Here’s some interesting food for thoughtful risk assessment.
I work for a big airline. We have multiple tens of thousands of pilots and flight attendants. It’s a LOT of people. They travel in public every day all over the US and a bunch outside the US. When on-duty everybody, but especially FAs, are stuck in close proximity to crowds of other humans indoors in airports and on airplanes. When off-duty on the road they’re eating in restaurants and staying in hotel rooms that somebody else slept in last night. Of necessity they touch vast amounts of public and shared stuff from doorknobs to flush handles to keyboards to … And they’re exposed to a never-ending randomly selected cross-section of (mostly US-based) humanity. Actually they’re not exposed to a random selection of humanity. The passengers flying are heavily selected from the less sequestered more risk tolerant part of the populace.
And of course they also have whatever exposures they do in their daily home lives, going shopping, dealing with kids in school, and everything else that the rest of America deals with.
With all that incremental scary exposure above and beyond that of e.g. the OP, how much more disease are we suffering versus the country as a whole? We’re suffering less.
Our weekly statistics show that we, the crew force, have (a little) less COVID than the US at large. This has been true every week since the beginning. Our numbers ebb and flow about in sync with the US totals, but always lower. Despite much more aggressive monitoring and testing than is the US average.
Why are our numbers better? IMO it’s simple: we all wear masks seriously and we wash hands regularly, at least while on the road. And many, but by no means all of the flying public does the same at least while they’re flying, if not the moment they get outside the airport. We certainly have our share of anti-maskers while off duty.
If 10s of thousands of people can spend about 2 weeks of every month hanging out on airplanes and in hotels and restaurants and still not get sick, maybe hiding indoors 30 days a month is an excessive precaution and the folks doing that are not being psychologically healthy to themselves.

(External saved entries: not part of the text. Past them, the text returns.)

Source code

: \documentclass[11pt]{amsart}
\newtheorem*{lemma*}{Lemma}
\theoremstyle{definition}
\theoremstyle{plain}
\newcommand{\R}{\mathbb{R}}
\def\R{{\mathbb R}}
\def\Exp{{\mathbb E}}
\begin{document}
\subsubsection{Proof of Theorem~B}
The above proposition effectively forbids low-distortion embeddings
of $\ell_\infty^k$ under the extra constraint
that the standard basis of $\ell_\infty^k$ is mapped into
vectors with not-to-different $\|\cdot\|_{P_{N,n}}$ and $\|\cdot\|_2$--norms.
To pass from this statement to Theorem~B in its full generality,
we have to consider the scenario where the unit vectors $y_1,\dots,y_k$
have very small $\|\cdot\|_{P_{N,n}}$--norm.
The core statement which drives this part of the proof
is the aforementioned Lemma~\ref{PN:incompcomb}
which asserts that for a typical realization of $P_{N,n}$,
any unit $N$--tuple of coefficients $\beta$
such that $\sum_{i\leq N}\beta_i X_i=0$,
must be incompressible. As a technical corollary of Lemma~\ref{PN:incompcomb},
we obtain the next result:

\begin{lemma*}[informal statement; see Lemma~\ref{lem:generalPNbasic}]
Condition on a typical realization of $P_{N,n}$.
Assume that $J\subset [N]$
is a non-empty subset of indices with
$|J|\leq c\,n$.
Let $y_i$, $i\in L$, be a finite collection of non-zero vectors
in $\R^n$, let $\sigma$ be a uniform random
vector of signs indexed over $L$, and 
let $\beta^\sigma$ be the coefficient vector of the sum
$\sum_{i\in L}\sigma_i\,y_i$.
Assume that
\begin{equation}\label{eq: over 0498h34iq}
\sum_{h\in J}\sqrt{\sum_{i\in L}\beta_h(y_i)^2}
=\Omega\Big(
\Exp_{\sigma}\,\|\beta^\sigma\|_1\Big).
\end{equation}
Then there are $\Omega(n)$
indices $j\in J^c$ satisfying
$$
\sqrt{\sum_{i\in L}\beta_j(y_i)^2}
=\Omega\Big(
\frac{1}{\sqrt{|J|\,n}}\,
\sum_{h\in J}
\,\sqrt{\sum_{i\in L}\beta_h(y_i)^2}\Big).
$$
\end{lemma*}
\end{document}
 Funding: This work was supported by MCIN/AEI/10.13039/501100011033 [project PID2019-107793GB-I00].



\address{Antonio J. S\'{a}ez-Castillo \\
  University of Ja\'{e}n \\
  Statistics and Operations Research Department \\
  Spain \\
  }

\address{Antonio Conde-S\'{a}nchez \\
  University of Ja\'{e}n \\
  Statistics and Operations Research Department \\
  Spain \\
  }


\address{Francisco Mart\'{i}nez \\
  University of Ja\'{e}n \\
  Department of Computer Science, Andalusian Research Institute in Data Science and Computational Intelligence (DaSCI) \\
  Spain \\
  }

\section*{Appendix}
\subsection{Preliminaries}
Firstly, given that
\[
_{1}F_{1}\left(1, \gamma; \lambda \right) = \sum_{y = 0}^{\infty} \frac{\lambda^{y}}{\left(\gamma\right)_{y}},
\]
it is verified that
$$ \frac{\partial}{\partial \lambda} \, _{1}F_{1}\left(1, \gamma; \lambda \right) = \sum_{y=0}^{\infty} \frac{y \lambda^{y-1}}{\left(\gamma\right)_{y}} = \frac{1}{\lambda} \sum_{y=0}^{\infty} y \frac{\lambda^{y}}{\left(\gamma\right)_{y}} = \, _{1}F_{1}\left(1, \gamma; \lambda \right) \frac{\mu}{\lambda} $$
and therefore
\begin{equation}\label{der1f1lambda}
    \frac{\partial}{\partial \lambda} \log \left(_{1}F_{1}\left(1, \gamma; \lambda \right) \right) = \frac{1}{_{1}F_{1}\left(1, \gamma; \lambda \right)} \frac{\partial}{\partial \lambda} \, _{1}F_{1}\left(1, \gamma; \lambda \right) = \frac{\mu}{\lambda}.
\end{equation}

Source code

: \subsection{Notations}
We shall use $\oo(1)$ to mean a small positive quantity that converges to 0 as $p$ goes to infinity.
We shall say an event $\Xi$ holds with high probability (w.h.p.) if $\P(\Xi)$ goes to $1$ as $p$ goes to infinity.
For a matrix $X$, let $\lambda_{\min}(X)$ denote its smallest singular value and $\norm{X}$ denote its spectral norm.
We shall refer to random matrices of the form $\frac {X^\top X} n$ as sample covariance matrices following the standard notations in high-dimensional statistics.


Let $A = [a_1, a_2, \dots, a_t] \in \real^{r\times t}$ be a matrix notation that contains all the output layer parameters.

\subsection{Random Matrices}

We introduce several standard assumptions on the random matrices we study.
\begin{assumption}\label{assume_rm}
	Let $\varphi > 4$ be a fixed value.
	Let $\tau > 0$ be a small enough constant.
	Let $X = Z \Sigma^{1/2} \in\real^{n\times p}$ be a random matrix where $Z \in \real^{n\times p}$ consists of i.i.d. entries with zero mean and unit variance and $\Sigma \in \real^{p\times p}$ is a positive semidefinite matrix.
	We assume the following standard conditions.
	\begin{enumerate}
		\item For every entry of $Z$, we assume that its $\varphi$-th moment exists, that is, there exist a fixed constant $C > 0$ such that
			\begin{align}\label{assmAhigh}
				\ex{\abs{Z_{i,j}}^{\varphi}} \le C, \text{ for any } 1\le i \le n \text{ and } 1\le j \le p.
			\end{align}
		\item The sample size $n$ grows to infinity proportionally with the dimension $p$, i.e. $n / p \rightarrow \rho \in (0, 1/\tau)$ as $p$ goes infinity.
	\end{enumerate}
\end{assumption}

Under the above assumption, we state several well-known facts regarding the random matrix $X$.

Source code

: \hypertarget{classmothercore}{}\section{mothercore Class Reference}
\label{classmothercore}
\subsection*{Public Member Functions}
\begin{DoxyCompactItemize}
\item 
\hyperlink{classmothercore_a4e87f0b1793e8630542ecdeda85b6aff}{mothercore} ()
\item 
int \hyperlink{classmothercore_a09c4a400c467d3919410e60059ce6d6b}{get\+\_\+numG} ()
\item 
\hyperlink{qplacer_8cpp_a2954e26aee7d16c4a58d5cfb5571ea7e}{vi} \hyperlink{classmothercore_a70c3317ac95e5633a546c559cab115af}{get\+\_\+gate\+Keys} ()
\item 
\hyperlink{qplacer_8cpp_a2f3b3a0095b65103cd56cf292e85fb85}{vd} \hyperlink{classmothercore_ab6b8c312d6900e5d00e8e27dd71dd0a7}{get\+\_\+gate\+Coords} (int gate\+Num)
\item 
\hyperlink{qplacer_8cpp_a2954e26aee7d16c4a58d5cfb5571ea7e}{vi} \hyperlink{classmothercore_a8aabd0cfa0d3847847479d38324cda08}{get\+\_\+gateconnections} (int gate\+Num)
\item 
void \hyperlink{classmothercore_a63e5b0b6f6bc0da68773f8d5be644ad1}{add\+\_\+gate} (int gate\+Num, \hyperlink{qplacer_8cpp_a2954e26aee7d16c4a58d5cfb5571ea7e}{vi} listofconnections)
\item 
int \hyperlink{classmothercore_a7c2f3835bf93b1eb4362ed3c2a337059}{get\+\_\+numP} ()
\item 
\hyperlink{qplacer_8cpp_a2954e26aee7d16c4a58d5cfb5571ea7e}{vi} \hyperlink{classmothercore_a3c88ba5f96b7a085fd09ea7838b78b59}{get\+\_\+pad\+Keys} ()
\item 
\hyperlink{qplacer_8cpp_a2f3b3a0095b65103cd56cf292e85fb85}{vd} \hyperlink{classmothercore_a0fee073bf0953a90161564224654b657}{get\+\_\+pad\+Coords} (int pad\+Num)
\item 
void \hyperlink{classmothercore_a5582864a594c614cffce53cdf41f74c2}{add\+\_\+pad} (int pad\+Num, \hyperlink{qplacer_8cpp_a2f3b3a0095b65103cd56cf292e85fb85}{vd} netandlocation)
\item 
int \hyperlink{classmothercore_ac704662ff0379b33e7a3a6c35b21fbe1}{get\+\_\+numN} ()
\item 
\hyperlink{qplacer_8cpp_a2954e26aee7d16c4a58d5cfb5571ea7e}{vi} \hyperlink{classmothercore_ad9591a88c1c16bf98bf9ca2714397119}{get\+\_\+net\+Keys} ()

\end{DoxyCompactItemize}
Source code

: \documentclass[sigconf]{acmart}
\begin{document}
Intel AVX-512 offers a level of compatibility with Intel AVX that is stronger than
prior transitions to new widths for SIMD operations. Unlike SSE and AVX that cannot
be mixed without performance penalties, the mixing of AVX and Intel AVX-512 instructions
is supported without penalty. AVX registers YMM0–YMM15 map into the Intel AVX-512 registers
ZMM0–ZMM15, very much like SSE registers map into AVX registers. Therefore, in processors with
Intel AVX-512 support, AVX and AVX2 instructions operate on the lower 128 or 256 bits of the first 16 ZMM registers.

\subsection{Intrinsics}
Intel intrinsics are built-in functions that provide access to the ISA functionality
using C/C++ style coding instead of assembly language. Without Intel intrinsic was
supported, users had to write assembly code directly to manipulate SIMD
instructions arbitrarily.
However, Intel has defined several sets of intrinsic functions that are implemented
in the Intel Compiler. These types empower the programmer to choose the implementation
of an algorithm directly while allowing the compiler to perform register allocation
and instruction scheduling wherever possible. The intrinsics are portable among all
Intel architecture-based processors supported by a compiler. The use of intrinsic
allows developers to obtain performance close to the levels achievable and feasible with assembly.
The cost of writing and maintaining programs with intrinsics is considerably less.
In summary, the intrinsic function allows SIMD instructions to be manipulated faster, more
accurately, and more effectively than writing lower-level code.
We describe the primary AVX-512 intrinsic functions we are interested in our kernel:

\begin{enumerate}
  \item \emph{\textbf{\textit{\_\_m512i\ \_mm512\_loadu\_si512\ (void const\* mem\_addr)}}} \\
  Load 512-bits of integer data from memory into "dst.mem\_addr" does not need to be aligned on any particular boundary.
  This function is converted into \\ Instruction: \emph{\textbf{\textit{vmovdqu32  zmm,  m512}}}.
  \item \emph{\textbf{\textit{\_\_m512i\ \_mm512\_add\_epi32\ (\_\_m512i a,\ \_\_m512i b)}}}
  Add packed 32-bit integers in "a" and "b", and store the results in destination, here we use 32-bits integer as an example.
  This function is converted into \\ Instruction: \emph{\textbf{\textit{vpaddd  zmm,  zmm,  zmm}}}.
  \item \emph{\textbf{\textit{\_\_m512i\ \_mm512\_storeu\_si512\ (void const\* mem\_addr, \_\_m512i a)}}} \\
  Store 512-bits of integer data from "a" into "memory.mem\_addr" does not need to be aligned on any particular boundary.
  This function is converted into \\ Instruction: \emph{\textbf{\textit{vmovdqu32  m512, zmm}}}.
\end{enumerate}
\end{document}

As to me personally: I never liked loud crowds. I aggressively avoid them now. I eat only in half-empty restaurants, preferably at an outdoor table. But I’ll take empty indoors over crowded outdoors. I wear my N95 mask tightly so my glasses don’t fog. I keep my distance from random people. I wash my hands when I get home and at any store, etc., that has a restroom. Otherwise I live my life pre-COVID normal.
That’s what the data is telling me to do. So I conform my emotions to the data.
That was not what I did in April when the situation was less well understood. I took far more precautions. But as the true shape of the reality has emerged from the murk of uncertainty I have altered my behavior to maximize my perception of the risk / reward.
I’m not “over this”. I fully expect I’ll be wearing a mask in public for the rest of my life, all 30+ years of it. COVID is not going away. The risk that excessive caution poses to my / your / our mental health is not going away. Just as the physical risk of excessive incaution to my / your / our physical health is not going away.
What should you (any you) do? Follow my 4 numbered points above as you evaluate them. There is a balance to be struck for each of us.